Juiz da Suprema Corte dos EUA quebra silêncio, mas não é compreendido

Atualizado em  16 de janeiro, 2013 - 12:08 (Brasília) 14:08 GMT
Clarence Thomas (Reuters)

Clarence Thomas não perguntava em audiência desde fevereiro de 2006

Conhecido como o "juiz silencioso" da Corte Suprema dos Estados Unidos, o magistrado Clarence Thomas surpreendeu o país ao fazer uma pergunta publicamente pela primeira vez desde fevereiro de 2006.

O problema é que ninguém entendeu muito bem o que ele disse.

Na última segunda-feira, Thomas - que não havia feito sequer um questionamento em audiência durante quase sete anos e raramente abre a boca - questionou um advogado que apresentava um caso.

Segundo testemunhas ouvidas pela imprensa americana, ele perguntou se advogados formados em universidades da Ivy League (grupo de universidades de elite dos Estados Unidos) haviam representado um cliente de forma correta.

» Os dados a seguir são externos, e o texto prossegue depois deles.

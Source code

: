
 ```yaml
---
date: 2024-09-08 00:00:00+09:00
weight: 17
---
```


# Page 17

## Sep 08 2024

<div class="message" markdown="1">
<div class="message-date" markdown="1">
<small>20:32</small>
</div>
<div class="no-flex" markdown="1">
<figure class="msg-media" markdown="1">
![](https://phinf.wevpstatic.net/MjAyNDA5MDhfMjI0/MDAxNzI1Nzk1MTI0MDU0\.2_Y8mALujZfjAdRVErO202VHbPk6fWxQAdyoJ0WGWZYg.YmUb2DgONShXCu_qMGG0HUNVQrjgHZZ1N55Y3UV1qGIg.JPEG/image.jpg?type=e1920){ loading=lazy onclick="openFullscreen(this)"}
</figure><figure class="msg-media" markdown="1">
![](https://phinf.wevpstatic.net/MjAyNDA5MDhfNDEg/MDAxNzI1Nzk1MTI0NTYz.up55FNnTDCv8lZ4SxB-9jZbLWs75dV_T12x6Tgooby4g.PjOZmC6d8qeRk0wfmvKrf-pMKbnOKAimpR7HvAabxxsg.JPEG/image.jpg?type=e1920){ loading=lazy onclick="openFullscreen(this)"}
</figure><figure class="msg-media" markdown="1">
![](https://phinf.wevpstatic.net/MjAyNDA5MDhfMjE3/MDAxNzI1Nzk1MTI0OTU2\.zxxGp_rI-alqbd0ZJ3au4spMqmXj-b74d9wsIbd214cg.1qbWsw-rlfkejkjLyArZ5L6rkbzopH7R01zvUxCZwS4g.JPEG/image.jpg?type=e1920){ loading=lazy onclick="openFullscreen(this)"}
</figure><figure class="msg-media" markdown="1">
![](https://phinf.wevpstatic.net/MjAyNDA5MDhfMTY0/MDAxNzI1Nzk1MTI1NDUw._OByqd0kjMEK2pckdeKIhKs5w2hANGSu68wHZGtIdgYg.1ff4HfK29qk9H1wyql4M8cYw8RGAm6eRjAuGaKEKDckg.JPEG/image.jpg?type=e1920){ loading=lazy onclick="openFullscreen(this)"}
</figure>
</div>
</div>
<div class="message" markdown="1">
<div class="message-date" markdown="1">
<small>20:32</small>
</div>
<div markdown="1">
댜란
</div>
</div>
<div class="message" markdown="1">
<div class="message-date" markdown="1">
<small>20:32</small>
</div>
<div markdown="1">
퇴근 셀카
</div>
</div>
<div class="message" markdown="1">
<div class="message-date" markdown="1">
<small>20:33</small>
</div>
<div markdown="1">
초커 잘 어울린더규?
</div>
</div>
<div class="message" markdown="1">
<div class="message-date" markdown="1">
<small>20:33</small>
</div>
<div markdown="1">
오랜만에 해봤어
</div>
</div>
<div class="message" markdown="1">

A transcrição oficial da Corte só conseguiu captar quatro palavras da frase de Thomas: "well, he did not" (bem, ele não o fez), segundo a rede CBS. O sentido da frase, porém, não ficou totalmente claro para os ouvintes.

A interpretação mais corrente é de que Thomas - que tem laços rompidos com sua universidade, Yale - quis dizer que um diploma universitário de elite não necessariamente significa que o advogado é qualificado.

Inibido

Thomas, de 64 anos, o segundo juiz negro a ser nomeado à mais alta corte dos Estados Unidos, havia indicado em declarações passadas que evita fazer perguntas em audiência para dar aos advogados a chance de apresentar seus casos.

Ele também se diz inibido por sua própria fala, alegando que era vítima de gozações na infância por causa do dialeto que aprendeu a falar no Estado da Geórgia. Assim, desenvolveu o hábito de não fazer perguntas durante seus anos universitários.

Thomas é o único integrante do mais alto tribunal americano que evita fazer questionamentos.

Durante seu incomum pronunciamento na segunda-feira, Thomas e os demais oito membros da Suprema Corte estavam em audiência do caso Boyer x Louisiana, em que Jonathan Boyer tenta reverter sua condenação por homicídio, argumentando que ficou sete anos detido antes de seu julgamento.

Os advogados de Boyer dizem que seu direito constitucional foi violado. Uma questão debatida é se os advogados indicados pela corte para representar Boyer no início do caso eram qualificados para o processo.